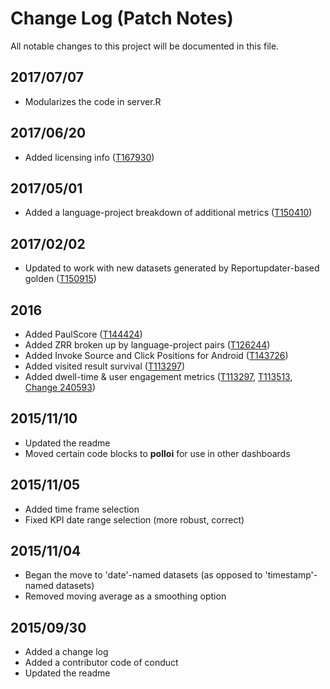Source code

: # Change Log (Patch Notes)

All notable changes to this project will be documented in this file.

## 2017/07/07
- Modularizes the code in server.R

## 2017/06/20
- Added licensing info ([T167930](https://phabricator.wikimedia.org/T167930))

## 2017/05/01
- Added a language-project breakdown of additional metrics ([T150410](https://phabricator.wikimedia.org/T150410))

## 2017/02/02
- Updated to work with new datasets generated by Reportupdater-based golden ([T150915](https://phabricator.wikimedia.org/T150915))

## 2016
- Added PaulScore ([T144424](https://phabricator.wikimedia.org/T144424))
- Added ZRR broken up by language-project pairs ([T126244](https://phabricator.wikimedia.org/T126244))
- Added Invoke Source and Click Positions for Android ([T143726](https://phabricator.wikimedia.org/T143726))
- Added visited result survival ([T113297](https://phabricator.wikimedia.org/T113297))
- Added dwell-time & user engagement metrics ([T113297](https://phabricator.wikimedia.org/T113297), [T113513](https://phabricator.wikimedia.org/T113513), [Change 240593](https://gerrit.wikimedia.org/r/#/c/240593/))

## 2015/11/10
- Updated the readme
- Moved certain code blocks to **polloi** for use in other dashboards

## 2015/11/05
- Added time frame selection
- Fixed KPI date range selection (more robust, correct)

## 2015/11/04
- Began the move to 'date'-named datasets (as opposed to 'timestamp'-named datasets)
- Removed moving average as a smoothing option

## 2015/09/30
- Added a change log
- Added a contributor code of conduct
- Updated the readme

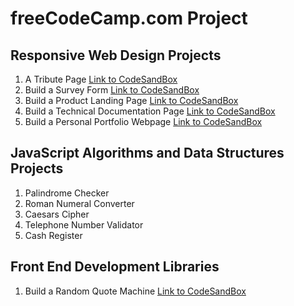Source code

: # freeCodeCamp.com Project

## Responsive Web Design Projects

1. A Tribute Page [Link to CodeSandBox](https://codesandbox.io/s/a-tribute-page-dr-a-p-j-abdul-kalam-tnbbh)
2. Build a Survey Form [Link to CodeSandBox](https://codesandbox.io/s/build-a-survey-form-bank-survey-form-mh2uc)
3. Build a Product Landing Page [Link to CodeSandBox](https://codesandbox.io/s/build-a-product-landing-page-yoga-webpage-w2vml)
4. Build a Technical Documentation Page [Link to CodeSandBox](https://codesandbox.io/s/build-a-technical-documentation-page-nys7d)
5. Build a Personal Portfolio Webpage [Link to CodeSandBox](https://codesandbox.io/s/build-a-personal-portfolio-webpage-3u5b7)

## JavaScript Algorithms and Data Structures Projects

1. Palindrome Checker 
2. Roman Numeral Converter
3. Caesars Cipher
4. Telephone Number Validator
5. Cash Register

## Front End Development Libraries

1. Build a Random Quote Machine [Link to CodeSandBox](https://codesandbox.io/s/random-quote-machine-3t3s4)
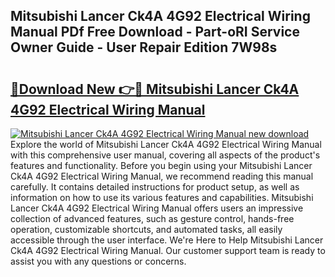 ## Mitsubishi Lancer Ck4A 4G92 Electrical Wiring Manual PDf Free Download - Part-oRI Service Owner Guide - User Repair Edition 7W98s

# <h2><a href="http://bc72027.oget.top/?id=Mitsubishi+Lancer+Ck4A+4G92+Electrical+Wiring+Manual">🔗Download New 👉🔴 Mitsubishi Lancer Ck4A 4G92 Electrical Wiring Manual</a></h2>

[![Mitsubishi Lancer Ck4A 4G92 Electrical Wiring Manual new download](https://i.imgur.com/5g1atiW.png)](http://bc72027.oget.top/?id=Mitsubishi+Lancer+Ck4A+4G92+Electrical+Wiring+Manual)
Explore the world of Mitsubishi Lancer Ck4A 4G92 Electrical Wiring Manual with this comprehensive user manual, covering all aspects of the product's features and functionality. Before you begin using your Mitsubishi Lancer Ck4A 4G92 Electrical Wiring Manual, we recommend reading this manual carefully. It contains detailed instructions for product setup, as well as information on how to use its various features and capabilities. Mitsubishi Lancer Ck4A 4G92 Electrical Wiring Manual offers users an impressive collection of advanced features, such as gesture control, hands-free operation, customizable shortcuts, and automated tasks, all easily accessible through the user interface. We're Here to Help Mitsubishi Lancer Ck4A 4G92 Electrical Wiring Manual. Our customer support team is ready to assist you with any questions or concerns.
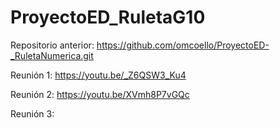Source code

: # ProyectoED_RuletaG10

Repositorio anterior: https://github.com/omcoello/ProyectoED-_RuletaNumerica.git

Reunión 1: https://youtu.be/_Z6QSW3_Ku4

Reunión 2: https://youtu.be/XVmh8P7vGQc

Reunión 3:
================================
▶ [Your task]
Using the listing above, list every line in which the string "datasets" occurs.

▶ [Output below]
- Updated to work with new datasets generated by Reportupdater-based golden ([T150915](https://phabricator.wikimedia.org/T150915))
- Began the move to 'date'-named datasets (as opposed to 'timestamp'-named datasets)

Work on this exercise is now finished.